Reasons for needing the transpose of a list are straightforward. What's special here is a transform function can be used to aggregate the transpose inner row:

val l = listOf(
  listOf(1, 2, 3),
  listOf(4, 5, 6),
  listOf(7, 8, 9)
)
l.transpose { it.sum() } // * HERE *
// =>
listOf(
  listOf(1, 4, 7).sum(),
  listOf(2, 5, 8).sum(),
  listOf(3, 6, 9).sum()
)
// =>
listOf(12, 15, 18)

List subListFrom, subListTo

List<E>.subList(fromIndex, toIndex) provides view of a list bound on both sides. This provides a one-sided view. Semantics are the same as subList in terms of non-structural changes.

The OrNull variants return null instead of throwing IndexOutOfBoundsException if indexes are invalid.

ListAsSortedSet (LaSS)

If the producer of some List<T> produces a sorted set, like the output of a database fetch with distinct and ordered elements, we can convert the list to an ordered set view with .assertIsSortedSet().

This provides performance opportunities as search and intersection can go from possibly N^2 time to N lg N time or even linear time. (Note: there is no JMH code in the test suite to verify this performance improvement.)
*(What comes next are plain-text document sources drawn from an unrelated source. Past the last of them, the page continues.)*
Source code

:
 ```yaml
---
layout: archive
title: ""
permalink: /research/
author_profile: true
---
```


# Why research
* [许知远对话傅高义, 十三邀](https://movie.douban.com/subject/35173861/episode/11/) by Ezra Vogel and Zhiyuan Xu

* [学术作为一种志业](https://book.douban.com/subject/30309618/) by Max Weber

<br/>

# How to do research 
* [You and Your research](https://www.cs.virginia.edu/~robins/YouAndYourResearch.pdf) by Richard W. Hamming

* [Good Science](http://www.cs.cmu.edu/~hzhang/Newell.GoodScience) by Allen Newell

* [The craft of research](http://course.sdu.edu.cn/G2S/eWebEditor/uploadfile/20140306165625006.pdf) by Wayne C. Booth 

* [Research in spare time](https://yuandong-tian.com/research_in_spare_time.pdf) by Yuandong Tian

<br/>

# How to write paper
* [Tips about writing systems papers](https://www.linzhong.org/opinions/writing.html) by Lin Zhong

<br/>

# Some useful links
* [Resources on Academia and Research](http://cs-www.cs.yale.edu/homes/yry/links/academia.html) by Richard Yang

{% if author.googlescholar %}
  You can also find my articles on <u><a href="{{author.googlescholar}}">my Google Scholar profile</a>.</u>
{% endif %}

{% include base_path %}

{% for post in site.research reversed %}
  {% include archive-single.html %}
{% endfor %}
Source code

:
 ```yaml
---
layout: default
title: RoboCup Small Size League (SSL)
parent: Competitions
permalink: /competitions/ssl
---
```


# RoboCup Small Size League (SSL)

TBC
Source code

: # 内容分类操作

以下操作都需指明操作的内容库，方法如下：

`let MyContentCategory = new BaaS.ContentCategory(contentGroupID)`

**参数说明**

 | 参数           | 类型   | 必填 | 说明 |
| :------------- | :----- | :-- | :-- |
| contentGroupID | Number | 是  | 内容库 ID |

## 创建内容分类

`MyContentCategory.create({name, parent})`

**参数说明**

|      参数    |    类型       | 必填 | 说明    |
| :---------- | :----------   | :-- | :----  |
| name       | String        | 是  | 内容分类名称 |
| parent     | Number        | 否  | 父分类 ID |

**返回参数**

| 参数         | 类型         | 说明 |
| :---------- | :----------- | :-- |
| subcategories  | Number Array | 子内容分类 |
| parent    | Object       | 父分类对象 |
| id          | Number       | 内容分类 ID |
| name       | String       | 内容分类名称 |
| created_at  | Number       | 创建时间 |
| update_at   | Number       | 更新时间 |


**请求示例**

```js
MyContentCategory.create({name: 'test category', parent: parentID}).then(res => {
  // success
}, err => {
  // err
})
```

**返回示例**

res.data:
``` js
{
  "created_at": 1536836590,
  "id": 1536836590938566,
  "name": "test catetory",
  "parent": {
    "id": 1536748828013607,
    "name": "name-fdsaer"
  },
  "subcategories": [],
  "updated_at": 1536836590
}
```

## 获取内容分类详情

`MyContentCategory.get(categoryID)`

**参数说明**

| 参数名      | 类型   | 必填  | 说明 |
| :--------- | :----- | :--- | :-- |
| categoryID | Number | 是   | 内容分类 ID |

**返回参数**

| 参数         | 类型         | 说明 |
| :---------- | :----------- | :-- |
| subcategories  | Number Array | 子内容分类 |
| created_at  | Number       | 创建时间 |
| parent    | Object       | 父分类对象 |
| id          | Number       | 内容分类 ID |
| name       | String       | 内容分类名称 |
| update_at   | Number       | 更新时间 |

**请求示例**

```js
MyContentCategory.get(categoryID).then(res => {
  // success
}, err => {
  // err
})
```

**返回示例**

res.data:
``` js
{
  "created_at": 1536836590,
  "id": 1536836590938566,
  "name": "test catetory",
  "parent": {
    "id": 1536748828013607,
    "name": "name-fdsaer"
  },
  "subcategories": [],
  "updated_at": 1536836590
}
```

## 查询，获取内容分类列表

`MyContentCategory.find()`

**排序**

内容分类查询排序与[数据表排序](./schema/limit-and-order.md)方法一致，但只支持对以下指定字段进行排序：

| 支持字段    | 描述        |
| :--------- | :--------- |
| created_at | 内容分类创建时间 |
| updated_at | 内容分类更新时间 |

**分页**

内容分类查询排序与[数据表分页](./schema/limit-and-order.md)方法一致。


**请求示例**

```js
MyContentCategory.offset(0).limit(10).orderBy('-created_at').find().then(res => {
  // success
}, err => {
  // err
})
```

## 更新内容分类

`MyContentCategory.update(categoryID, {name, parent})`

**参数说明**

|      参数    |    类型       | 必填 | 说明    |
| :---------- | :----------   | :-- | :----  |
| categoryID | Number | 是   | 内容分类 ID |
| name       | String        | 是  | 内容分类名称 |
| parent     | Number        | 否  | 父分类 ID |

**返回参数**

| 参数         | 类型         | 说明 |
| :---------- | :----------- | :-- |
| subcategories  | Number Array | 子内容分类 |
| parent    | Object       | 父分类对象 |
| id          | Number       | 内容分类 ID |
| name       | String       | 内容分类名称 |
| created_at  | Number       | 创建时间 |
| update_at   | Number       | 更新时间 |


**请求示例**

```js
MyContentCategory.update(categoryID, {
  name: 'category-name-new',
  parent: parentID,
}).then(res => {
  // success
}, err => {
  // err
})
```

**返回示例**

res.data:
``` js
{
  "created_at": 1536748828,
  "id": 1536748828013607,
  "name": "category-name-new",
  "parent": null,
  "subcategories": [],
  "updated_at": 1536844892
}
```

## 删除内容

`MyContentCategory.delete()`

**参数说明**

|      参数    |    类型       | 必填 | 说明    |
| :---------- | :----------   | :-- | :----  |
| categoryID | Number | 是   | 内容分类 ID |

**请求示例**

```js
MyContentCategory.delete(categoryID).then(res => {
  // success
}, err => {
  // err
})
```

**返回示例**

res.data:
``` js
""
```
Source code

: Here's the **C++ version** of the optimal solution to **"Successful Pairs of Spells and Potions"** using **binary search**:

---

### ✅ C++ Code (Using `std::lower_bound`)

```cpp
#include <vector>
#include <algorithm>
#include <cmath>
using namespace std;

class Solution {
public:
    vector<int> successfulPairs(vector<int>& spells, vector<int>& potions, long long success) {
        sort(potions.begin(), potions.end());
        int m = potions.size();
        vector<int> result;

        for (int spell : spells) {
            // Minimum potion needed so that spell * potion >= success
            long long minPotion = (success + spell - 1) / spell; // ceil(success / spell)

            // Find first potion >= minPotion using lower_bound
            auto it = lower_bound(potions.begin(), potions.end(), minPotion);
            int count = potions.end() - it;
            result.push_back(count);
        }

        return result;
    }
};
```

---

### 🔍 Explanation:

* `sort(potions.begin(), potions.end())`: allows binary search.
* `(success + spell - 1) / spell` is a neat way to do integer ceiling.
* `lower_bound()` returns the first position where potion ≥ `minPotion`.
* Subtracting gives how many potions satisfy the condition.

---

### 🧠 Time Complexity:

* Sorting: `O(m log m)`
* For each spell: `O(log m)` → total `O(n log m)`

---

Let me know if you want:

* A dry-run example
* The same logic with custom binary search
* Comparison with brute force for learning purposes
An existing ListAsSortedSet<T> can be mutated with buildCopy, which behaves like buildSet with initial set.

If a list that isn't both distinct and sorted is used with assertIsSortedList(), the behavior is undefined. copyToSortedSet() can be used to create a sorted set copy, which behaves as if toSet().toMutableList().apply { sort() }.assertIsSortedList(), with appropriate overloads for Comparator.

Because Kotlin doesn't have a SortedSet interface, the following methods from java.util.SortedSet are ported over:

  • subSet(fromElement, toElement): SortedSet
  • headSet(toElement): SortedSet
  • tailSet(fromElement): SortedSet

The distinct sorted list is accessible with .list.